Looking for data scientists (or anyone) interested in using Crystal

I’ve been having a blast learning crystal, and I would love to have actively maintained data science tools written in crystal. I am looking for people to help me with that task.

There are a couple libraries that do basic calculations, but none seem to be active.

Primary short term goals:

  • Maintain a data visualization library written in crystal (aquaplot)
  • Create a library to handle data analysis on one dimensional data (similar to a pandas Series, or an R vector), backed with LAPACK / BLAS
  • Extend the library to handle analysis on two dimensional data

My primary limitation right now is that I am still learning the internals of the language, so even if you aren’t interested in the more dense scientific computing, but would help with code review / refactoring, I would love all the help I can get!

6 Likes

Hi, very nice goals! I’m personally not really interested in the scientific side, but I always love seeing nice graphics :stuck_out_tongue:

I (and many other people here in the forum and in the gitter/IRC chat) can also help with reviewing!

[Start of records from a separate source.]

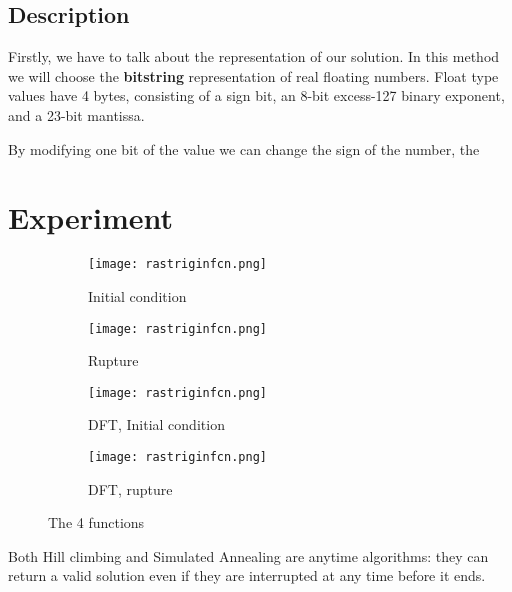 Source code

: \documentclass{article}
\begin{document}
\subsection{Description}
Firstly, we have to talk about the representation of our solution. In this method we will choose the \textbf{bitstring} representation of real floating numbers. Float type values have 4 bytes, consisting of a sign bit, an 8-bit excess-127 binary exponent, and a 23-bit mantissa. 

By modifying one bit of the value we can change the sign of the number, the 

\section{Experiment}

\begin{figure}[ht] 
  \begin{subfigure}[b]{0.5\linewidth}
    \centering
    \texttt{[image: rastriginfcn.png]} 
    \caption{Initial condition} 
    \label{fig7:a} 
    \vspace{4ex}
  \end{subfigure}%
  \begin{subfigure}[b]{0.5\linewidth}
    \centering
    \texttt{[image: rastriginfcn.png]} 
    \caption{Rupture} 
    \label{fig7:b} 
    \vspace{4ex}
  \end{subfigure} 
  \begin{subfigure}[b]{0.5\linewidth}
    \centering
    \texttt{[image: rastriginfcn.png]} 
    \caption{DFT, Initial condition} 
    \label{fig7:c} 
  \end{subfigure}%
  \begin{subfigure}[b]{0.5\linewidth}
    \centering
    \texttt{[image: rastriginfcn.png]} 
    \caption{DFT, rupture} 
    \label{fig7:d} 
  \end{subfigure} 
  \caption{The 4 functions}
  \label{fig7} 
\end{figure}

Both Hill climbing and Simulated Annealing are anytime algorithms: they can return a valid solution even if they are interrupted at any time before it ends. 
\end{document}
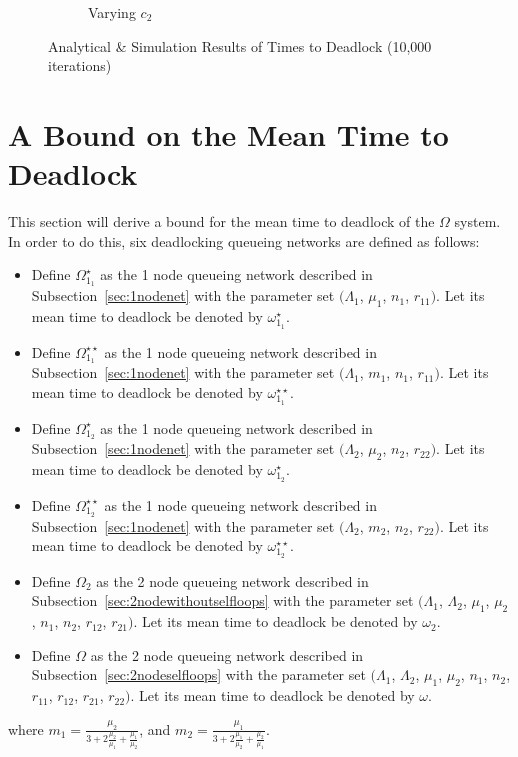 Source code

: \documentclass{article}
\begin{document}
\begin{figure}[!htbp]
\begin{center}
\begin{subfigure}[b]{0.34\textwidth}
    \caption{Varying $c_2$}
    \label{fig:2Nms_c2}
  \end{subfigure}
  \end{center}
  \caption{Analytical \& Simulation Results of Times to Deadlock (10,000 iterations)}
  \label{fig:timestodeadlock2nodemultiserver}
\end{figure}




\section{A Bound on the Mean Time to Deadlock}\label{sec:bound}
This section will derive a bound for the mean time to deadlock of the $\Omega$ system.
In order to do this, six deadlocking queueing networks are defined as follows:

\begin{itemize}
  \item Define $\Omega_{1_1}^{\star}$ as the 1 node queueing network described in Subsection~\ref{sec:1nodenet} with the parameter set $(\Lambda_1$, $\mu_1$, $n_1$, $r_{11})$. Let its mean time to deadlock be denoted by $\omega_{1_1}^{\star}$.
  \item Define $\Omega_{1_1}^{\star\star}$ as the 1 node queueing network described in Subsection~\ref{sec:1nodenet} with the parameter set $(\Lambda_1$, $m_1$, $n_1$, $r_{11})$. Let its mean time to deadlock be denoted by $\omega_{1_1}^{\star\star}$.
  \item Define $\Omega_{1_2}^{\star}$ as the 1 node queueing network described in Subsection~\ref{sec:1nodenet} with the parameter set $(\Lambda_2$, $\mu_2$, $n_2$, $r_{22})$. Let its mean time to deadlock be denoted by $\omega_{1_2}^{\star}$.
  \item Define $\Omega_{1_2}^{\star\star}$ as the 1 node queueing network described in Subsection~\ref{sec:1nodenet} with the parameter set $(\Lambda_2$, $m_2$, $n_2$, $r_{22})$. Let its mean time to deadlock be denoted by $\omega_{1_2}^{\star\star}$.
  \item Define $\Omega_2$ as the 2 node queueing network described in Subsection~\ref{sec:2nodewithoutselfloops} with the parameter set $(\Lambda_1$, $\Lambda_2$, $\mu_1$, $\mu_2$, $n_1$, $n_2$, $r_{12}$, $r_{21})$. Let its mean time to deadlock be denoted by $\omega_2$.
  \item Define $\Omega$ as the 2 node queueing network described in Subsection~\ref{sec:2nodeselfloops} with the parameter set $(\Lambda_1$, $\Lambda_2$, $\mu_1$, $\mu_2$, $n_1$, $n_2$, $r_{11}$, $r_{12}$, $r_{21}$, $r_{22})$. Let its mean time to deadlock be denoted by $\omega$.
\end{itemize}
where $m_1 = \frac{\mu_2}{3 + 2\frac{\mu_2}{\mu_1} + \frac{\mu_1}{\mu_2}}$, and $m_2 = \frac{\mu_1}{3 + 2\frac{\mu_1}{\mu_2} + \frac{\mu_2}{\mu_1}}$.
\end{document}
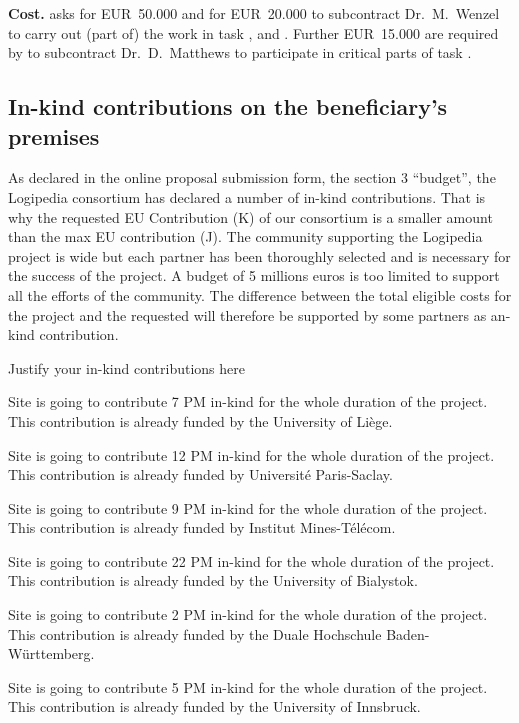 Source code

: {\bf Cost.}  asks for
EUR~50.000 and  for EUR~20.000 to subcontract Dr.\ M.\ Wenzel to
carry out (part of) the work in task
,  and
. Further EUR~15.000 are required
by  to subcontract Dr.\ D.\ Matthews to participate in
critical parts of task .

\subsection{In-kind contributions on the beneficiary’s premises}

As declared in the online proposal submission form, the section 3
``budget'', the Logipedia consortium has declared a number of in-kind
contributions. That is why the requested EU Contribution (K) of our
consortium is a smaller amount than the max EU contribution (J). The
community supporting the Logipedia project is wide but each partner
has been thoroughly selected and is necessary for the success of the
project. A budget of 5 millions euros is too limited to support all
the efforts of the community. The difference between the total
eligible costs for the project and the requested will therefore be
supported by some partners as an-kind contribution.

{\color{red} Justify your in-kind contributions here}

Site  is going to contribute 7 PM in-kind for the whole duration of the project.
This contribution is already funded by the University of Liège.

Site  is going to contribute 12 PM in-kind for the whole duration of the project.
This contribution is already funded by Université Paris-Saclay.

Site  is going to contribute 9 PM in-kind for the whole duration of the project.
This contribution is already funded by Institut Mines-Télécom.

Site  is going to contribute 22 PM in-kind for the whole duration of the project.
This contribution is already funded by the University of Bialystok.

Site  is going to contribute 2 PM in-kind for the whole duration of the project.
This contribution is already funded by the Duale Hochschule Baden-Württemberg.

Site  is going to contribute 5 PM in-kind for the whole duration of the project.
This contribution is already funded by the University of Innsbruck.

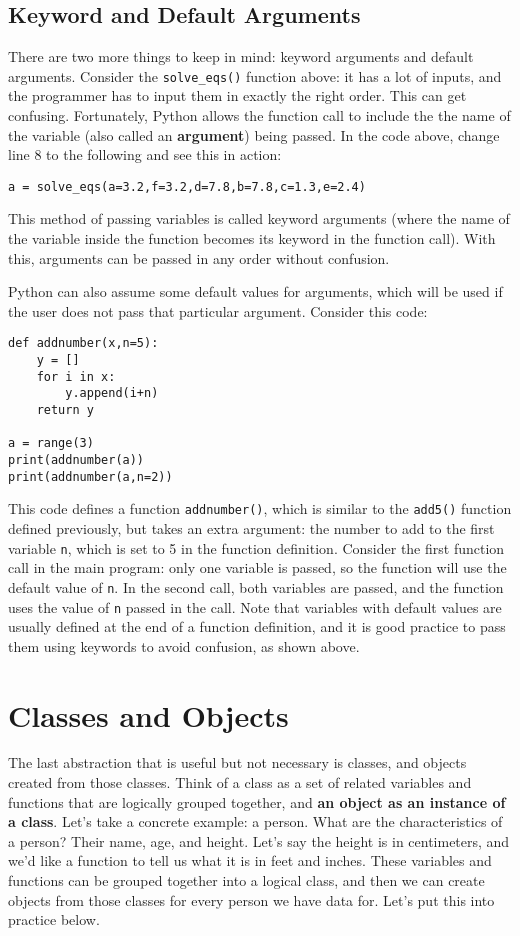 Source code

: \documentclass[12pt]{article}
\newcommand{\code}{\texttt}
\begin{document}
\subsection{Keyword and Default Arguments}

There are two more things to keep in mind: keyword arguments and default arguments. Consider the \code{solve\_eqs()} function above: it has a lot of inputs, and the programmer has to input them in exactly the right order. This can get confusing. Fortunately, Python allows the function call to include the the name of the variable (also called an \textbf{argument}) being passed. In the code above, change line 8 to the following and see this in action:

\begin{lstlisting}[frame=single] 
a = solve_eqs(a=3.2,f=3.2,d=7.8,b=7.8,c=1.3,e=2.4)
\end{lstlisting}

This method of passing variables is called keyword arguments (where the name of the variable inside the function becomes its keyword in the function call). With this, arguments can be passed in any order without confusion. 

Python can also assume some default values for arguments, which will be used if the user does not pass that particular argument. Consider this code:

\begin{lstlisting}[frame=single] 
def addnumber(x,n=5):
    y = []
    for i in x:
        y.append(i+n)
    return y

a = range(3)
print(addnumber(a))
print(addnumber(a,n=2))
\end{lstlisting}

This code defines a function \code{addnumber()}, which is similar to the \code{add5()} function defined previously, but takes an extra argument: the number to add to the first variable \code{n}, which is set to 5 in the function definition. Consider the first function call in the main program: only one variable is passed, so the function will use the default value of \code{n}. In the second call, both variables are passed, and the function uses the value of \code{n} passed in the call. Note that variables with default values are usually defined at the end of a function definition, and it is good practice to pass them using keywords to avoid confusion, as shown above.

\newpage
\section{Classes and Objects}
The last abstraction that is useful but not necessary is classes, and objects created from those classes. Think of a class as a set of related variables and functions that are logically grouped together, and \textbf{an object as an instance of a class}. Let's take a concrete example: a person. What are the characteristics of a person? Their name, age, and height. Let's say the height is in centimeters, and we'd like a function to tell us what it is in feet and inches. These variables and functions can be grouped together into a logical class, and then we can create objects from those classes for every person we have data for. Let's put this into practice below. 
\end{document}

I’d suggest making a separate post asking for review, to avoid many unrelated messages about your code and “hiding” relevant reply to your “call-to-data-scientists”…


If you make a separate post, I’ll move the following :point_down: to it to cleanup this thread!

A quick look at a file led me to https://github.com/crystal-data/aquaplot/blob/1fd38eb23cf513dd7554ab3f6207a8c7ce13cd41/src/plot/base.cr where you do:

class Foo
  property some_field : TheType
  # ...

  # Then a manual getter and setter
  def get_some_field
    # get the public value for @some_field
    @some_field.some_internal_value
  end

  def set_some_field(@some_field)
  end
end

This can be simplified to:

class Foo
  @some_field : TheType
  # ...

  # Then a manual getter and setter
  def some_field
    # get the value for @some_field with some operation...
    @some_field.some_internal_value
  end

  def some_field=(@some_field)
  end
  # or simply
  setter some_field
  # (the `setter` macro will roughly generate the method `some_field=` like above)
end

# Then to use in a subclass:
class Bar < Foo
  def some_method
    value = self.some_field # call the getter
    self.some_field = value + 1 # call the setter (the method `some_field=(arg)`)
  end
end

You don’t need the property, because it is a macro that generates a getter and a setter that you don’t use, see the documentation for more info on that: https://crystal-lang.org/api/latest/Object.html#property(*names,&block)-macro

Edit:
You could even simplify more (thanks @Blacksmoke16 for pointing it out in gitter chat), using another form of the setter macro:

class Foo
  setter some_field : TheType

  def some_field
    @some_field.some_internal_value
  end
end

The line setter some_field : TheType will basically generate the following code:

@some_field : TheType

def some_field=(@some_field : TheType)
end

More infos in the docs: https://crystal-lang.org/api/latest/Object.html#setter(*names)-macro

1 Like

A couple of years ago (time flies!) I toyed with a Crystal lib that bound to LAPACK and BLAS and provided some more idiomatic Crystal APIs on top of them. I didn’t have the time to maintain it though, but the preliminary results were promising (https://manas.tech/blog/2015/10/30/linear-algebra-in-crystal-from-lapack.html):

At least it might give you a head start or some ideas :). Feel free to fork or whatever!

1 Like

Phenomenal library. Definitely gives a great head start binding to BLAS and LAPACK. Thanks for linking!

1 Like

I would love to help you ! :)

I don’t know where to start, maybe create some issues on shards could helps.

1 Like

@alex-lairan thanks for the offer! I will start creating some issues that need attention. Just for my benefit, are you more interested in working on the charting library or the scientific computing library?

1 Like

Mostly on the scientific one.

Separate the post for review with data scientist

Amazing shard. You should submit it to Awesom Crystal Repo.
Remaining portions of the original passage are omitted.